# Required work
Among the lines below, copy each one in which "Rules" appears.

# Entries shown
+ + +
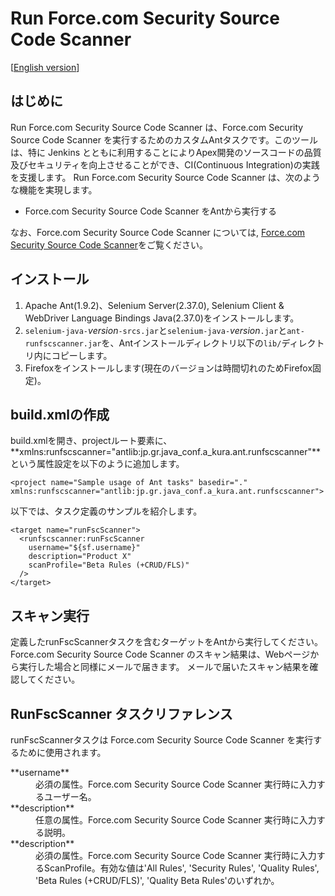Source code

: Run Force.com Security Source Code Scanner
===========================================
\[[English version](README.md)\]

はじめに
--------
Run Force.com Security Source Code Scanner は、Force.com Security Source Code Scanner を実行するためのカスタムAntタスクです。このツールは、特に Jenkins とともに利用することによりApex開発のソースコードの品質及びセキュリティを向上させることができ、CI(Continuous Integration)の実践を支援します。
Run Force.com Security Source Code Scanner は、次のような機能を実現します。

* Force.com Security Source Code Scanner をAntから実行する

なお、Force.com Security Source Code Scanner については, [Force.com Security Source Code Scanner](http://security.force.com/security/tools/forcecom/scanner)をご覧ください。


インストール
------------

1. Apache Ant(1.9.2)、Selenium Server(2.37.0), Selenium Client & WebDriver Language Bindings Java(2.37.0)をインストールします。
1. `selenium-java-`*version*`-srcs.jar`と`selenium-java-`*version*`.jar`と`ant-runfscscanner.jar`を、Antインストールディレクトリ以下の`lib/`ディレクトリ内にコピーします。
1. Firefoxをインストールします(現在のバージョンは時間切れのためFirefox固定)。

build.xmlの作成
--------------- 
build.xmlを開き、projectルート要素に、**xmlns:runfscscanner="antlib:jp.gr.java_conf.a_kura.ant.runfscscanner"**という属性設定を以下のように追加します。

    <project name="Sample usage of Ant tasks" basedir="." xmlns:runfscscanner="antlib:jp.gr.java_conf.a_kura.ant.runfscscanner">

以下では、タスク定義のサンプルを紹介します。

    <target name="runFscScanner">
      <runfscscanner:runFscScanner
        username="${sf.username}"
        description="Product X"
        scanProfile="Beta Rules (+CRUD/FLS)"
      />
    </target>


スキャン実行
------------
定義したrunFscScannerタスクを含むターゲットをAntから実行してください。
Force.com Security Source Code Scanner のスキャン結果は、Webページから実行した場合と同様にメールで届きます。
メールで届いたスキャン結果を確認してください。


RunFscScanner タスクリファレンス
-------------------------------
runFscScannerタスクは Force.com Security Source Code Scanner を実行するために使用されます。

<dl>
<dt>**username**</dt>
<dd>必須の属性。Force.com Security Source Code Scanner 実行時に入力するユーザー名。</dd>

<dt>**description**</dt>
<dd>任意の属性。Force.com Security Source Code Scanner 実行時に入力する説明。</dd>

<dt>**description**</dt>
<dd>必須の属性。Force.com Security Source Code Scanner 実行時に入力するScanProfile。有効な値は'All Rules', 'Security Rules', 'Quality Rules', 'Beta Rules (+CRUD/FLS)', 'Quality Beta Rules'のいずれか。</dd>
</dl>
+ + +
# Your response
        scanProfile="Beta Rules (+CRUD/FLS)"
<dd>必須の属性。Force.com Security Source Code Scanner 実行時に入力するScanProfile。有効な値は'All Rules', 'Security Rules', 'Quality Rules', 'Beta Rules (+CRUD/FLS)', 'Quality Beta Rules'のいずれか。</dd>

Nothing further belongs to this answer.